Adaptive Nonlinearity: Each connection learns its own activation function through KAN's spline-based approach
Temporal Modeling: Transformer encoders effectively capture long-range dependencies in time series data
Superior Approximation: KAN's universal approximation capabilities enhance the model's representational power

Abstract

This repository presents Transformer-KAN, an innovative deep learning architecture that combines Transformer encoders with Kolmogorov-Arnold Networks (KAN) for time series regression tasks. Our proposed model leverages the powerful sequence modeling capabilities of Transformers while incorporating KAN's learnable activation functions to enhance model expressiveness and prediction accuracy.

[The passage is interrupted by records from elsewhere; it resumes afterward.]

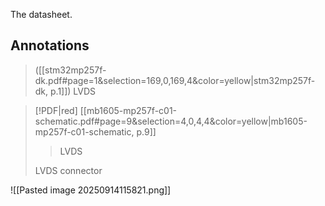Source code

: The datasheet.
## Annotations
> ([[stm32mp257f-dk.pdf#page=1&selection=169,0,169,4&color=yellow|stm32mp257f-dk, p.1]])
> LVDS

> [!PDF|red] [[mb1605-mp257f-c01-schematic.pdf#page=9&selection=4,0,4,4&color=yellow|mb1605-mp257f-c01-schematic, p.9]]
> > LVDS
> 
> LVDS connector

![[Pasted image 20250914115821.png]]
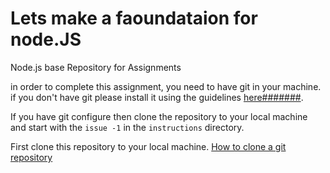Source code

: # Lets make a faoundataion for node.JS
Node.js base Repository for Assignments


in order to complete this assignment, you need to have git in your machine. if you don't have git please install it using the guidelines [here#######](#####). 

If you have git configure then clone the repository to your local machine and start with the `issue -1` in the `instructions` directory. 


First clone this repository to your local machine.
[How to clone a git repository](https://help.github.com/articles/cloning-a-repository/#platform-mac)
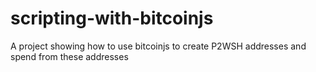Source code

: # scripting-with-bitcoinjs
A project showing how to use bitcoinjs to create P2WSH addresses and spend from these addresses
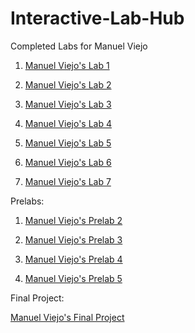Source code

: # Interactive-Lab-Hub

Completed Labs for Manuel Viejo

1. [Manuel Viejo's Lab 1](//github.com/mviejo33/IDD-Fa18-Lab1)


2. [Manuel Viejo's Lab 2](//github.com/mviejo33/IDD-Fa18-Lab2)


3. [Manuel Viejo's Lab 3](//github.com/mviejo33/IDD-Fa18-Lab3)


4. [Manuel Viejo's Lab 4](//github.com/mviejo33/IDD-Fa18-Lab4)

5. [Manuel Viejo's Lab 5](//github.com/mviejo33/IDD-Fa18-Lab5)

6. [Manuel Viejo's Lab 6](//github.com/mviejo33/IDD-Fa18-Lab6)

7. [Manuel Viejo's Lab 7](//github.com/mviejo33/IDD-Fa18-Lab7)


Prelabs:

1. [Manuel Viejo's Prelab 2](//github.com/mviejo33/IDD-Fa18-PreLab2)

2. [Manuel Viejo's Prelab 3](//github.com/mviejo33/IDD-Fa18-PreLab3)

3. [Manuel Viejo's Prelab 4](//github.com/mviejo33/IDD-Fa18-PreLab4)

4. [Manuel Viejo's Prelab 5](//github.com/mviejo33/IDD-Fa18-PreLab5)

Final Project:

   [Manuel Viejo's Final Project](//github.com/mviejo33/jam-box)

The Transformer-KAN architecture represents a significant advancement in time series forecasting by integrating the attention mechanism with adaptive nonlinear transformations.

Key Contributions

Novel Hybrid Architecture: First integration of Transformer encoders with Kolmogorov-Arnold Networks for time series prediction
Enhanced Expressiveness: KAN-based output layers provide learnable nonlinear activation functions
Superior Performance: Demonstrated improvements over traditional Transformer and KAN models
Comprehensive Framework: Complete implementation with training, validation, and testing pipelines

Model Overview

The Transformer-KAN architecture combines:

Transformer Encoder: Captures long-term dependencies in time series data through multi-head attention mechanisms
Kolmogorov-Arnold Networks: Provides adaptive nonlinear transformations as output layers
Batch Normalization: Enhances training stability and convergence speed

Architecture Details

1. Transformer-KAN Model (`model_Trans_KAN.py`)

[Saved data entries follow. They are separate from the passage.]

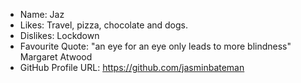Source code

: - Name: Jaz
- Likes: Travel, pizza, chocolate and dogs.
- Dislikes: Lockdown
- Favourite Quote: "an eye for an eye only leads to more blindness" Margaret Atwood
- GitHub Profile URL: https://github.com/jasminbateman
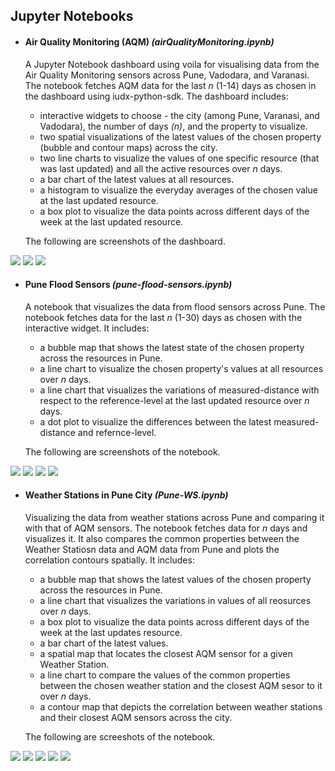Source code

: ## Jupyter Notebooks

- #### Air Quality Monitoring (AQM) *(airQualityMonitoring.ipynb)*
  A Jupyter Notebook dashboard using voila for visualising data from the Air Quality Monitoring sensors across Pune, Vadodara, and Varanasi. The notebook fetches AQM data for the last *n* (1-14) days as chosen in the dashboard using iudx-python-sdk. The dashboard includes:
  * interactive widgets to choose - the city (among Pune, Varanasi, and Vadodara), the number of days *(n)*, and the property to visualize.
  * two spatial visualizations of the latest values of the chosen property (bubble and contour maps) across the city.
  * two line charts to visualize the values of one specific resource (that was last updated) and all the active resources over *n* days.
  * a bar chart of the latest values at all resources.
  * a histogram to visualize the everyday averages of the chosen value at the last updated resource.
  * a box plot to visualize the data points across different days of the week at the last updated resource.

  The following are screenshots of the dashboard. 
  
<img src="screenshots/aqm-pune.png">
<img src="screenshots/aqm-vadodara.png">
<img src="screenshots/aqm-varanasi.png">

- #### Pune Flood Sensors *(pune-flood-sensors.ipynb)*
  A notebook that visualizes the data from flood sensors across Pune. The notebook fetches data for the last *n* (1-30) days as chosen with the interactive widget. It includes:
  * a bubble map that shows the latest state of the chosen property across the resources in Pune.
  * a line chart to visualize the chosen property's values at all resources over *n* days.
  * a line chart that visualizes the variations of measured-distance with respect to the reference-level at the last updated resource over *n* days.
  * a dot plot to visualize the differences between the latest measured-distance and refernce-level.

  The following are screenshots of the notebook.
  
<img src="screenshots/fs-bubble.png">
<img src="screenshots/fs-diff.png">
<img src="screenshots/fs-current-all.png">
<img src="screenshots/fs-ref-dist.png">
  
- #### Weather Stations in Pune City *(Pune-WS.ipynb)*
  Visualizing the data from weather stations across Pune and comparing it with that of AQM sensors. The notebook fetches data for *n* days and visualizes it. It also compares the common properties between the Weather Statiosn data and AQM data from Pune and plots the correlation contours spatially. It includes:
  * a bubble map that shows the latest values of the chosen property across the resources in Pune.
  * a line chart that visualizes the variations in values of all reosurces over *n* days.
  * a box plot to visualize the data points across different days of the week at the last updates resource.
  * a bar chart of the latest values.
  * a spatial map that locates the closest AQM sensor for a given Weather Station.
  * a line chart to compare the values of the common properties between the chosen weather station and the closest AQM sesor to it over *n* days.
  * a contour map that depicts the correlation between weather stations and their closest AQM sensors across the city.

  The following are screeshots of the notebook.
<img src="screenshots/ws-bubble.png">
<img src="screenshots/ws-temp-all.png">
<img src="screenshots/ws-bar.png">
<img src="screenshots/ws-compare-aqm.png">
<img src="screenshots/ws-correlation-aqm.png">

The core innovation of this work is the Transformer-KAN architecture:

class TimeSeriesTransformer_ekan(nn.Module):
    def __init__(self, input_dim, num_heads, num_layers, num_outputs, hidden_space, dropout_rate=0.1):
        # Transformer Encoder for sequence modeling
        self.transformer_encoder = nn.TransformerEncoder(...)
        # KAN-based output layer for adaptive nonlinearity
        self.e_kan = KAN([hidden_space, 10, num_outputs])

Architecture Flow:

Input Time Series → Linear Transform → Transformer Encoder → KAN Output Layer → Prediction
     (B, T, D)    →    (B, T, H)    →    (B, T, H)      →     (B, 1)       →   (B,)

Where:

B: Batch size
T: Time sequence length
D: Input feature dimension
H: Hidden space dimension

Key Features:

Multi-head Attention: Captures complex temporal dependencies across different time scales
KAN Output Layer: Replaces traditional linear layers with learnable spline-based activations
Adaptive Nonlinearity: Each connection learns its own activation function through B-spline interpolation
Enhanced Expressiveness: Superior approximation capabilities compared to fixed activation functions
Batch Normalization: Ensures training stability and faster convergence

2. Baseline Models for Comparison

Transformer: Standard Transformer model with linear output layers
LSTM: Long Short-Term Memory networks
BiLSTM: Bidirectional LSTM
GRU: Gated Recurrent Units
TCN: Temporal Convolutional Networks
KAN: Pure Kolmogorov-Arnold Networks
MLP: Multi-Layer Perceptron

Requirements

Dependencies

torch>=1.9.0
numpy>=1.21.0
pandas>=1.3.0
scikit-learn>=1.0.0
matplotlib>=3.4.0
thop>=0.1.1
joblib>=1.1.0

Installation

pip install torch numpy pandas scikit-learn matplotlib thop joblib

Data Format

Input Data Requirements

Format: Excel files (.xlsx/.xls)
Structure: Each row represents a time step, each column represents a feature
First Column: Depth information (discarded during preprocessing)
Target Column: Variable to be predicted (specified via parameters)

Data Directory Structure

data_save/
├── 训练集/ (Training Set)
│   ├── well1.xlsx
│   ├── well2.xlsx
│   └── ...
├── 测试集/ (Test Set)
│   ├── test_well1.xlsx
│   └── ...
└── 本次数据读取的缓存/ (Data Cache)
    ├── scaler.pkl
    └── ...

Quick Start

Running Transformer-KAN

# Clone the repository
git clone https://github.com/yourusername/Transformer-KAN.git
cd Transformer-KAN

# Install dependencies
pip install torch numpy pandas scikit-learn matplotlib thop joblib

# Run Transformer-KAN training and testing
python train.py

Quick Example

from tool_for_pre import get_parameters
from train import train
from test import test_main

# Configure Transformer-KAN
args = get_parameters(
    modelname="Transformer_KAN",  # Our proposed model
    target="RD",
    input_size=15,
    output_size=1,
    batch_size=1024,
    num_epochs=50,
    learning_rate=5e-4,
    input_directory="data_save/your_data"
)

# Train and test
model_path = train(args)
test_main(args, model_path)

Usage

1. Data Preprocessing

from tool_for_pre import get_parameters
from data_pre import data_pre_process

# Configure parameters for Transformer-KAN
args = get_parameters(
    modelname="Transformer_KAN",  # Use our proposed model
    target="RD",                  # Target column name
    input_size=15,                # Number of input features
    output_size=1,                # Output dimension
    batch_size=1024,
    num_epochs=50,
    learning_rate=5e-4,
    input_directory="data_save/"
)

# Preprocess data
data_pre_process(args)

2. Model Training

from train import train

# Train the Transformer-KAN model
model_file_path = train(args)

3. Model Testing

from test import test_main

# Test the trained model
test_main(args, model_file_path="models_save/Transformer_KAN/model.pth")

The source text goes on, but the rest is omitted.